Data in this exercise:
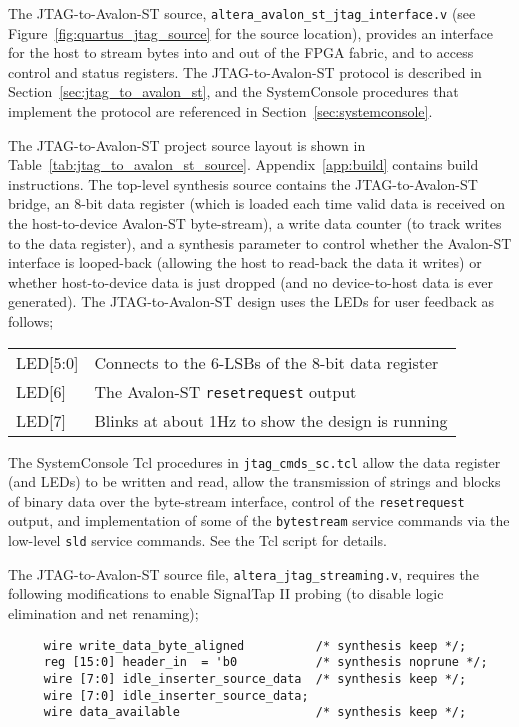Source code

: \documentclass[10pt,twoside]{article}
\begin{document}
The JTAG-to-Avalon-ST source, \verb+altera_avalon_st_jtag_interface.v+ (see 
Figure~\ref{fig:quartus_jtag_source} for the source location),
provides an interface for the host to stream bytes into and out of
the FPGA fabric, and to access control and status registers.
The JTAG-to-Avalon-ST protocol is described in 
Section~\ref{sec:jtag_to_avalon_st}, and the SystemConsole procedures
that implement the protocol are referenced in 
Section~\ref{sec:systemconsole}.

The JTAG-to-Avalon-ST project source layout is shown in 
Table~\ref{tab:jtag_to_avalon_st_source}.
Appendix~\ref{app:build} contains build instructions.
The top-level synthesis source contains the JTAG-to-Avalon-ST bridge,
an 8-bit data register (which is loaded each time valid data is received
on the host-to-device Avalon-ST byte-stream), a write data counter
(to track writes to the data register), and
a synthesis parameter to control whether the Avalon-ST interface
is looped-back (allowing the host to read-back the data it writes)
or whether host-to-device data is just dropped (and no device-to-host
data is ever generated).
The JTAG-to-Avalon-ST design uses the LEDs for user feedback as follows;
%
\begin{center}
\begin{tabular}{ll}
LED[5:0] & Connects to the 6-LSBs of the 8-bit data register\\
LED[6]   & The Avalon-ST \verb+resetrequest+ output\\
LED[7]   & Blinks at about 1Hz to show the design is running\\
\end{tabular}
\end{center}
%
The SystemConsole Tcl procedures in \verb+jtag_cmds_sc.tcl+ allow
the data register (and LEDs) to be written and read, allow the
transmission of strings and blocks of binary data over the byte-stream
interface, control of the \verb+resetrequest+ output, and
implementation of some of the \verb+bytestream+ service commands
via the low-level \verb+sld+ service commands. See the Tcl
script for details.

The JTAG-to-Avalon-ST source file, \verb+altera_jtag_streaming.v+,
requires the following modifications to enable SignalTap II
probing (to disable logic elimination and net renaming);
%
\begin{verbatim}
     wire write_data_byte_aligned          /* synthesis keep */;
     reg [15:0] header_in  = 'b0           /* synthesis noprune */;
     wire [7:0] idle_inserter_source_data  /* synthesis keep */;
     wire [7:0] idle_inserter_source_data;
     wire data_available                   /* synthesis keep */;
\end{verbatim}
%
\end{document}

Brief: An exact copy of the lines above, from the one containing "on the host-to-device" through the one containing "is looped-back (allowing", is the whole of the answer.

Result for this task:
on the host-to-device Avalon-ST byte-stream), a write data counter
(to track writes to the data register), and
a synthesis parameter to control whether the Avalon-ST interface
is looped-back (allowing the host to read-back the data it writes)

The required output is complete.